In the end it turns out that all of the code was correct EXCEPT that he was updating the height and width when he should have been updating the width and height. Yes, the order of the parameters matters. I’m kicking myself that I didn’t check that first but at least I did think of it eventually. Next time I will check that first.
And to think I posted a somewhat related post last week (My Code is the Same as Yours But Mine Doesn’t work ) Sigh! I should have known better.
5 comments:
It doesn't get easier: https://cestlaz.github.io/posts/2015-12-17-im-an-idiot.html/
This is my 5th year of working with 6th graders on block-based coding (and resulting debugging) with SLNova. Debugging requires noticing, attention to detail, patience, and tenacity, along with an understanding of the language being used. It can be incredibly frustrating and stressful, but it's so important to what we do. Sometimes the most simple mistakes are the most difficult to find. Peer programming and peer code review can be a huge help. Iterative design with a built in mechanism to force kids to test each change or addition is hard but helps as well. I'm thinking about having kids do periodic practice debugging activities with code I create and having them spot the error(s), but it doesn't seem as meaningful in isolation. I'd love to learn more about how others teach the process.
Since I solved this once today, two other students had the same problem. Of course this time I was able to see it right away. :-)
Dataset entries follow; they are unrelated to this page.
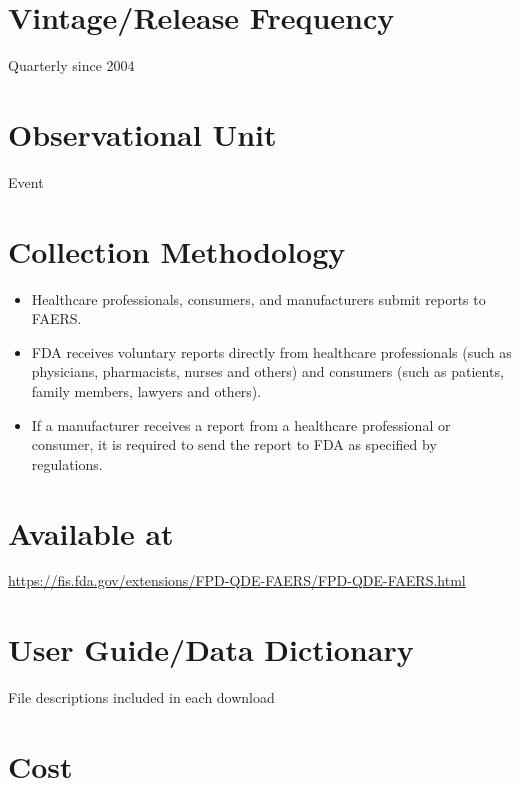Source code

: \documentclass[
]{book}
\providecommand{\tightlist}{%
  \setlength{\itemsep}{0pt}\setlength{\parskip}{0pt}}
\begin{document}
\hypertarget{vintagerelease-frequency-25}{%
\section{Vintage/Release Frequency}\label{vintagerelease-frequency-25}}

Quarterly since 2004

\hypertarget{observational-unit-25}{%
\section{Observational Unit}\label{observational-unit-25}}

Event

\hypertarget{collection-methodology-25}{%
\section{Collection Methodology}\label{collection-methodology-25}}

\begin{itemize}
\tightlist
\item
  Healthcare professionals, consumers, and manufacturers submit reports to FAERS.
\item
  FDA receives voluntary reports directly from healthcare professionals (such as physicians, pharmacists, nurses and others) and consumers (such as patients, family members, lawyers and others).
\item
  If a manufacturer receives a report from a healthcare professional or consumer, it is required to send the report to FDA as specified by regulations.
\end{itemize}

\hypertarget{available-at-25}{%
\section{Available at}\label{available-at-25}}

\url{https://fis.fda.gov/extensions/FPD-QDE-FAERS/FPD-QDE-FAERS.html}

\hypertarget{user-guidedata-dictionary-25}{%
\section{User Guide/Data Dictionary}\label{user-guidedata-dictionary-25}}

File descriptions included in each download

\hypertarget{cost-25}{%
\section{Cost}\label{cost-25}}
\end{document}

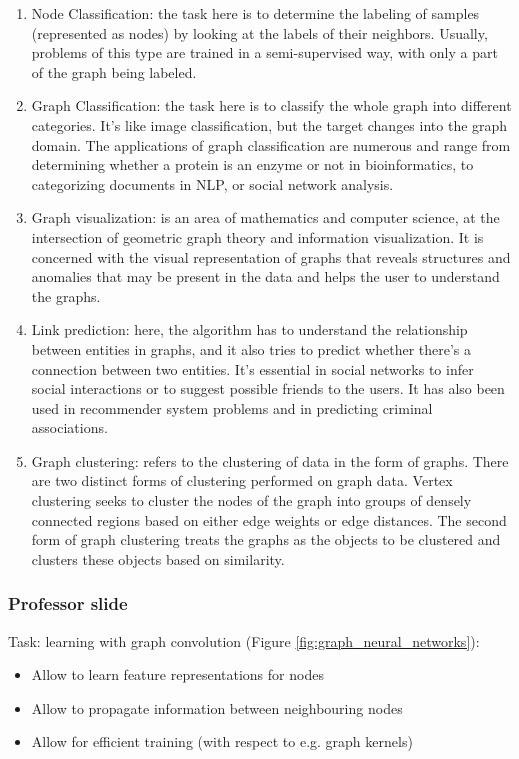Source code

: \begin{enumerate}
	\item Node Classification: the task here is to determine the labeling of
		samples (represented as nodes) by looking at the labels of their neighbors. Usually,
		problems of this type are trained in a semi-supervised way, with only a part
		of the graph being labeled.

	\item Graph Classification: the task here is to classify the whole graph into
		different categories. It’s like image classification, but the target changes
		into the graph domain. The applications of graph classification are numerous
		and range from determining whether a protein is an enzyme or not in bioinformatics,
		to categorizing documents in NLP, or social network analysis.

	\item Graph visualization: is an area of mathematics and computer science, at the
		intersection of geometric graph theory and information visualization. It is
		concerned with the visual representation of graphs that reveals structures
		and anomalies that may be present in the data and helps the user to
		understand the graphs.

	\item Link prediction: here, the algorithm has to understand the relationship between
		entities in graphs, and it also tries to predict whether there’s a
		connection between two entities. It’s essential in social networks to infer social
		interactions or to suggest possible friends to the users. It has also been
		used in recommender system problems and in predicting criminal associations.

	\item Graph clustering: refers to the clustering of data in the form of graphs.
		There are two distinct forms of clustering performed on graph data. Vertex
		clustering seeks to cluster the nodes of the graph into groups of densely
		connected regions based on either edge weights or edge distances. The second
		form of graph clustering treats the graphs as the objects to be clustered and
		clusters these objects based on similarity.
\end{enumerate}

\subsubsection{Professor slide}
Task: learning with graph convolution (Figure \ref{fig:graph_neural_networks}):
\begin{itemize}
	\item Allow to learn feature representations for nodes

	\item Allow to propagate information between neighbouring nodes

	\item Allow for efficient training (with respect to e.g. graph kernels)
\end{itemize}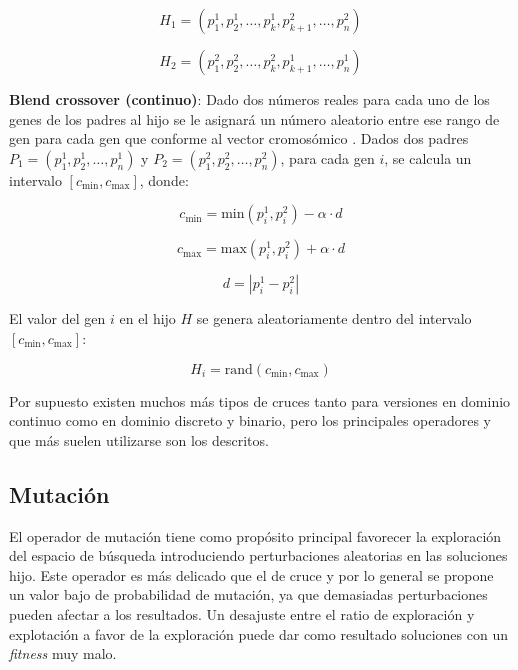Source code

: \documentclass[12pt,letterpaper]{article}
\begin{document}
\begin{equation}
H_1 = (p_1^1, p_2^1, \dots, p_k^1, p_{k+1}^2, \dots, p_n^2)
\label{eq:one_point_h1}
\end{equation}

\begin{equation}
H_2 = (p_1^2, p_2^2, \dots, p_k^2, p_{k+1}^1, \dots, p_n^1)
\label{eq:one_point_h2}
\end{equation}

\textbf{Blend crossover (continuo)}: Dado dos números reales para cada uno de los genes de
los padres al hijo se le asignará un número aleatorio entre ese rango de gen
para cada gen que conforme al vector cromosómico \cite{purduelecture}.
Dados dos padres \( P_1 = (p_1^1, p_2^1, \dots, p_n^1) \) y \( P_2 = (p_1^2, p_2^2, \dots, p_n^2) \), para cada gen \( i \), se calcula un intervalo \( [c_{\text{min}}, c_{\text{max}}] \), donde:

\begin{equation}
c_{\text{min}} = \text{min}(p_i^1, p_i^2) - \alpha \cdot d
\label{eq:blx_cmin}
\end{equation}

\begin{equation}
c_{\text{max}} = \text{max}(p_i^1, p_i^2) + \alpha \cdot d
\label{eq:blx_cmax}
\end{equation}

\begin{equation}
d = |p_i^1 - p_i^2|
\label{eq:blx_d}
\end{equation}

El valor del gen \( i \) en el hijo \( H \) se genera aleatoriamente dentro del intervalo \( [c_{\text{min}}, c_{\text{max}}] \):

\begin{equation}
H_i = \text{rand}(c_{\text{min}}, c_{\text{max}})
\label{eq:blx_hi}
\end{equation}

Por supuesto existen muchos más tipos de cruces tanto para versiones en dominio continuo como en dominio discreto y binario, pero los principales operadores y que más suelen utilizarse son los descritos.

\subsection{Mutación}
El operador de mutación tiene como propósito principal favorecer la exploración del espacio de búsqueda introduciendo perturbaciones aleatorias en las soluciones hijo. Este operador es más delicado que el de cruce y por lo general se propone un valor bajo de probabilidad de mutación, ya que demasiadas perturbaciones pueden afectar a los resultados. Un desajuste entre el ratio de exploración y explotación a favor de la exploración puede dar como resultado soluciones con un \textit{fitness} muy malo.
\end{document}

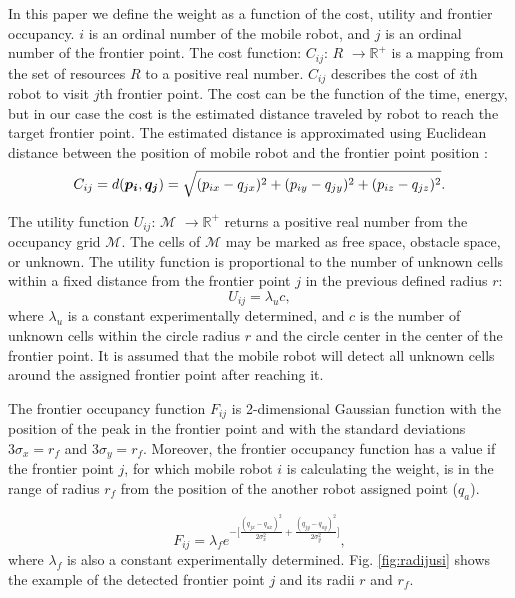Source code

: \documentclass[letterpaper, 10 pt, conference]{ieeeconf}  %
\begin{document}
In this paper we define the weight as a function of the cost, utility and frontier occupancy.  $i$ is an ordinal number of the mobile robot, and $j$ is an ordinal number of the frontier point. The cost function: $C_{ij}$: $R$ \(\rightarrow \text{$\mathbb{R}^{+}$}\) is a mapping from the set of resources $R$ to a positive real number. $C_{ij}$ describes the cost of $i$th robot to visit $j$th frontier point. The cost can be the function of the time, energy, but in our case the cost is the estimated distance traveled by robot to reach the target frontier point. The estimated distance is approximated using Euclidean distance between the position of mobile robot  and the frontier point position :
\begin{equation}\small
    C_{ij}=d(\boldsymbol{p_{i}}, \boldsymbol{q_{j}}) = \sqrt{(p_{ix}-q_{jx})^{2}+(p_{iy}-q_{jy})^{2}+(p_{iz}-q_{jz})^{2}}.
    \label{cost}
\end{equation}

The utility function $U_{ij}$:  \(\text{$\mathcal {M}$}\) \(\rightarrow \text{$\mathbb{R}^{+}$}\) returns a positive real number from the occupancy grid \(\text{$\mathcal {M}$}\). The cells of \(\text{$\mathcal {M}$}\) may be marked as free space, obstacle space, or unknown. The utility function is proportional to the number of unknown cells within a fixed distance from the frontier point $j$ in the previous defined radius $r$: 
\begin{equation}
    U_{ij} = \lambda_{u}c,
\end{equation}
where $\lambda_{u}$ is a constant experimentally determined, and  $c$ is the number of unknown cells within the circle radius $r$ and the circle center in the center of the frontier point. It is assumed that the mobile robot will detect all unknown cells around the assigned frontier point after reaching it. 

The frontier occupancy function $F_{ij}$ is 2-dimensional Gaussian function with the position of the peak in the frontier point and with the standard deviations $3\sigma_{x}=r_{f}$ and $3\sigma_{y}=r_{f}$. Moreover, the frontier occupancy function has a value if the frontier point $j$, for which mobile robot $i$ is calculating the weight, is in the range of radius $r_{f}$ from the position of the another robot assigned point ($q_{a}$). 

\begin{equation}
    F_{ij} =  \lambda_{f} e^{-\Big[\frac{(q_{jx} - q_{ax})^2}{2\sigma_{x}^2} + \frac{(q_{jy} - q_{ay})^2}{2\sigma_{y}^2}\Big]},
\end{equation}
where $\lambda_{f}$  is also  a constant experimentally determined. Fig. \ref{fig:radijusi} shows the example of the detected frontier point $j$ and its radii $r$ and $r_{f}$.
\end{document}
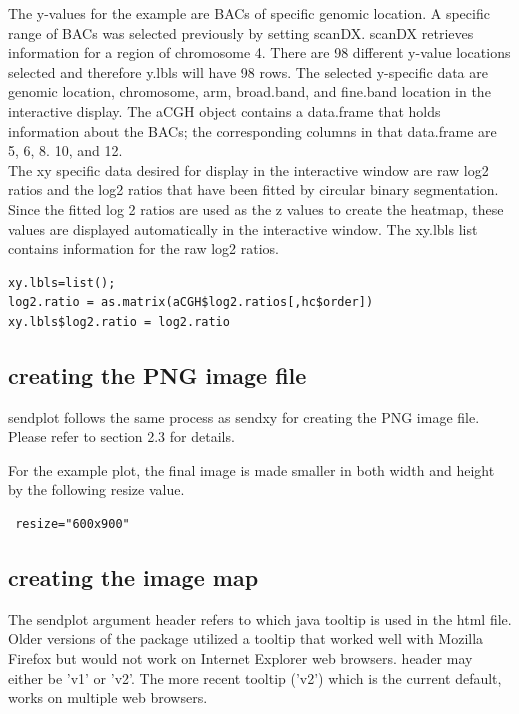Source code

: \documentclass[]{article}
\begin{document}
\indent The y-values for the example are BACs of specific genomic location. A specific range of BACs was selected previously by setting scanDX. scanDX retrieves information for a region of chromosome 4.  There are 98 different y-value locations selected and therefore y.lbls will have 98 rows. The selected y-specific data are genomic location, chromosome, arm, broad.band, and fine.band location in the interactive display. The aCGH object contains a data.frame that holds information about the BACs; the corresponding columns in that data.frame are 5, 6, 8. 10, and 12. \\

\indent The xy specific data desired for display in the interactive window are raw log2 ratios and the log2 ratios that have been fitted by circular binary segmentation. Since the fitted log 2 ratios are used as the z values to create the heatmap, these values are displayed automatically in the interactive window. The xy.lbls list contains information for the raw log2 ratios. 

\begin{verbatim}
xy.lbls=list();
log2.ratio = as.matrix(aCGH$log2.ratios[,hc$order])
xy.lbls$log2.ratio = log2.ratio
\end{verbatim}



\subsection{creating the PNG image file}

\indent sendplot follows the same process as sendxy for creating the PNG image file. Please refer to section 2.3 for details.

 For the example plot, the final image is made smaller in both width and height by the following resize value. \newline

\begin{verbatim}
 resize="600x900"

\end{verbatim}



\subsection{creating the image map}

\indent The sendplot argument header refers to which java tooltip is used in the html file. Older versions of the package utilized a tooltip that worked well with Mozilla Firefox but would not work on Internet Explorer web browsers. header may either be 'v1' or 'v2'. The more recent tooltip ('v2') which is the current default, works on multiple web browsers.\\
\end{document}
Ain't this fun? Teaching math is so boring compared to programming. Students can only do a math problem wrong a very limited number of ways. A program has syntax, logic, and all those other things I should know and have forgotten for the moment. Sometimes you cannot find what is wrong no matter how many print statements you stuff in.
Some of my (high school) students are working on image processing (grayscale, sepia, invert, posterize...) using Python. In some cases, although the program runs without errors, the results are not correct. This is a good learning experience.